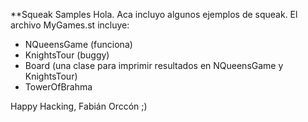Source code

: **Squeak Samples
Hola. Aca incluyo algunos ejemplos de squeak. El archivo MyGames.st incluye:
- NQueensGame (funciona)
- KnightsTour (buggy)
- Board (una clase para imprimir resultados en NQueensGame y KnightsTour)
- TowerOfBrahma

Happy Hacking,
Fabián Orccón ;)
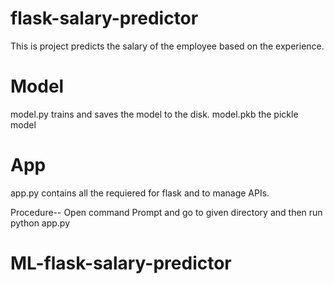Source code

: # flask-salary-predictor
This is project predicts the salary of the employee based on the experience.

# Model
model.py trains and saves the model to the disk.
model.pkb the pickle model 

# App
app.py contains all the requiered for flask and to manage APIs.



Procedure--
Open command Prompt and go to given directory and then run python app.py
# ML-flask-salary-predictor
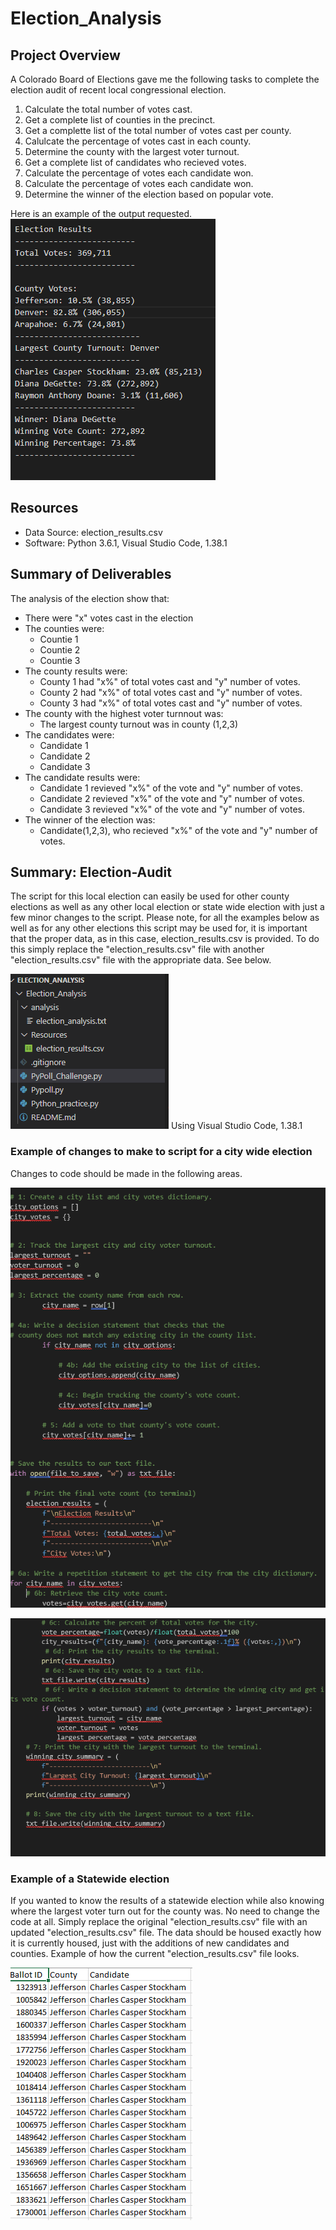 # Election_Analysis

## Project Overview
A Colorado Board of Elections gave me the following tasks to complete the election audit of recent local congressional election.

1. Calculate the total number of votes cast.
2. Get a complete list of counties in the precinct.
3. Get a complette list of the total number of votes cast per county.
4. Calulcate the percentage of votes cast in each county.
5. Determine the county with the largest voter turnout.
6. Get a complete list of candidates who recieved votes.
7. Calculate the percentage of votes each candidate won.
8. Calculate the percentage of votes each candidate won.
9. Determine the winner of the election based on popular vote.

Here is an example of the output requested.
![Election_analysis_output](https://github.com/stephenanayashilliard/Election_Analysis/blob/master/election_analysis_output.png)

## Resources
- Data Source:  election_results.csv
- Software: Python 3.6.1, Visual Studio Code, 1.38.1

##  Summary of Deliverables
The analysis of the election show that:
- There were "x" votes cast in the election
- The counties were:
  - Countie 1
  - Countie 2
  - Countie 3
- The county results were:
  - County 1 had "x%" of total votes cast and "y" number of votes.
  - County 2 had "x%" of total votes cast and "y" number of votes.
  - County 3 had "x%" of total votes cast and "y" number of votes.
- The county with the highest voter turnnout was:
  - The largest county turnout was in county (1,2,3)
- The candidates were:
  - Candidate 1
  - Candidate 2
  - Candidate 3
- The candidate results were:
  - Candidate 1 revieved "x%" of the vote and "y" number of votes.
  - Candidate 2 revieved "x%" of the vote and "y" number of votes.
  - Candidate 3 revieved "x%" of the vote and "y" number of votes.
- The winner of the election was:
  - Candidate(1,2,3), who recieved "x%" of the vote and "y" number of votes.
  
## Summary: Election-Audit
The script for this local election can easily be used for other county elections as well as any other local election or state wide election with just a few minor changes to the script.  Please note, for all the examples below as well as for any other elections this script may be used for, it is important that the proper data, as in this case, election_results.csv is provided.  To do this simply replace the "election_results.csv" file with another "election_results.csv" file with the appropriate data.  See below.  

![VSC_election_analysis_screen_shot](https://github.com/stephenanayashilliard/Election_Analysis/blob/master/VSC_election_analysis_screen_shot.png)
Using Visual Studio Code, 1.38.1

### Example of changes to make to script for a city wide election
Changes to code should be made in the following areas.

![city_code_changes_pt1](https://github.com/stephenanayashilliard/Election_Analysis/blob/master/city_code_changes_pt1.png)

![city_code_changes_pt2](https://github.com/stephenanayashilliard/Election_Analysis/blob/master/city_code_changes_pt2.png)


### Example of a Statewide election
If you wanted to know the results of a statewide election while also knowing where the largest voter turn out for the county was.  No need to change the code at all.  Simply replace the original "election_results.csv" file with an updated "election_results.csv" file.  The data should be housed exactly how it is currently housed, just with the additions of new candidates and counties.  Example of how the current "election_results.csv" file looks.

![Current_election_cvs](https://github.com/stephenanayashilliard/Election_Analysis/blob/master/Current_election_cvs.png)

- - - - - - -

- What is expected:
In your transcription of the listing above, match each line exactly and include no pictures.

- Solved problem:
Source code

: **Squeak Samples
Hola. Aca incluyo algunos ejemplos de squeak. El archivo MyGames.st incluye:
- NQueensGame (funciona)
- KnightsTour (buggy)
- Board (una clase para imprimir resultados en NQueensGame y KnightsTour)
- TowerOfBrahma

Happy Hacking,
Fabián Orccón ;)
Source code

: # flask-salary-predictor
This is project predicts the salary of the employee based on the experience.

# Model
model.py trains and saves the model to the disk.
model.pkb the pickle model 

# App
app.py contains all the requiered for flask and to manage APIs.



Procedure--
Open command Prompt and go to given directory and then run python app.py
# ML-flask-salary-predictor
 # Election_Analysis

## Project Overview
A Colorado Board of Elections gave me the following tasks to complete the election audit of recent local congressional election.

1. Calculate the total number of votes cast.
2. Get a complete list of counties in the precinct.
3. Get a complette list of the total number of votes cast per county.
4. Calulcate the percentage of votes cast in each county.
5. Determine the county with the largest voter turnout.
6. Get a complete list of candidates who recieved votes.
7. Calculate the percentage of votes each candidate won.
8. Calculate the percentage of votes each candidate won.
9. Determine the winner of the election based on popular vote.

Here is an example of the output requested.
![Election_analysis_output](https://github.com/stephenanayashilliard/Election_Analysis/blob/master/election_analysis_output.png)

## Resources
- Data Source:  election_results.csv
- Software: Python 3.6.1, Visual Studio Code, 1.38.1

##  Summary of Deliverables
The analysis of the election show that:
- There were "x" votes cast in the election
- The counties were:
  - Countie 1
  - Countie 2
  - Countie 3
- The county results were:
  - County 1 had "x%" of total votes cast and "y" number of votes.
  - County 2 had "x%" of total votes cast and "y" number of votes.
  - County 3 had "x%" of total votes cast and "y" number of votes.
- The county with the highest voter turnnout was:
  - The largest county turnout was in county (1,2,3)
- The candidates were:
  - Candidate 1
  - Candidate 2
  - Candidate 3
- The candidate results were:
  - Candidate 1 revieved "x%" of the vote and "y" number of votes.
  - Candidate 2 revieved "x%" of the vote and "y" number of votes.
  - Candidate 3 revieved "x%" of the vote and "y" number of votes.
- The winner of the election was:
  - Candidate(1,2,3), who recieved "x%" of the vote and "y" number of votes.
  
## Summary: Election-Audit
The script for this local election can easily be used for other county elections as well as any other local election or state wide election with just a few minor changes to the script.  Please note, for all the examples below as well as for any other elections this script may be used for, it is important that the proper data, as in this case, election_results.csv is provided.  To do this simply replace the "election_results.csv" file with another "election_results.csv" file with the appropriate data.  See below.  

![VSC_election_analysis_screen_shot](https://github.com/stephenanayashilliard/Election_Analysis/blob/master/VSC_election_analysis_screen_shot.png)
Using Visual Studio Code, 1.38.1

### Example of changes to make to script for a city wide election
Changes to code should be made in the following areas.

![city_code_changes_pt1](https://github.com/stephenanayashilliard/Election_Analysis/blob/master/city_code_changes_pt1.png)

![city_code_changes_pt2](https://github.com/stephenanayashilliard/Election_Analysis/blob/master/city_code_changes_pt2.png)


### Example of a Statewide election
If you wanted to know the results of a statewide election while also knowing where the largest voter turn out for the county was.  No need to change the code at all.  Simply replace the original "election_results.csv" file with an updated "election_results.csv" file.  The data should be housed exactly how it is currently housed, just with the additions of new candidates and counties.  Example of how the current "election_results.csv" file looks.

![Current_election_cvs](https://github.com/stephenanayashilliard/Election_Analysis/blob/master/Current_election_cvs.png)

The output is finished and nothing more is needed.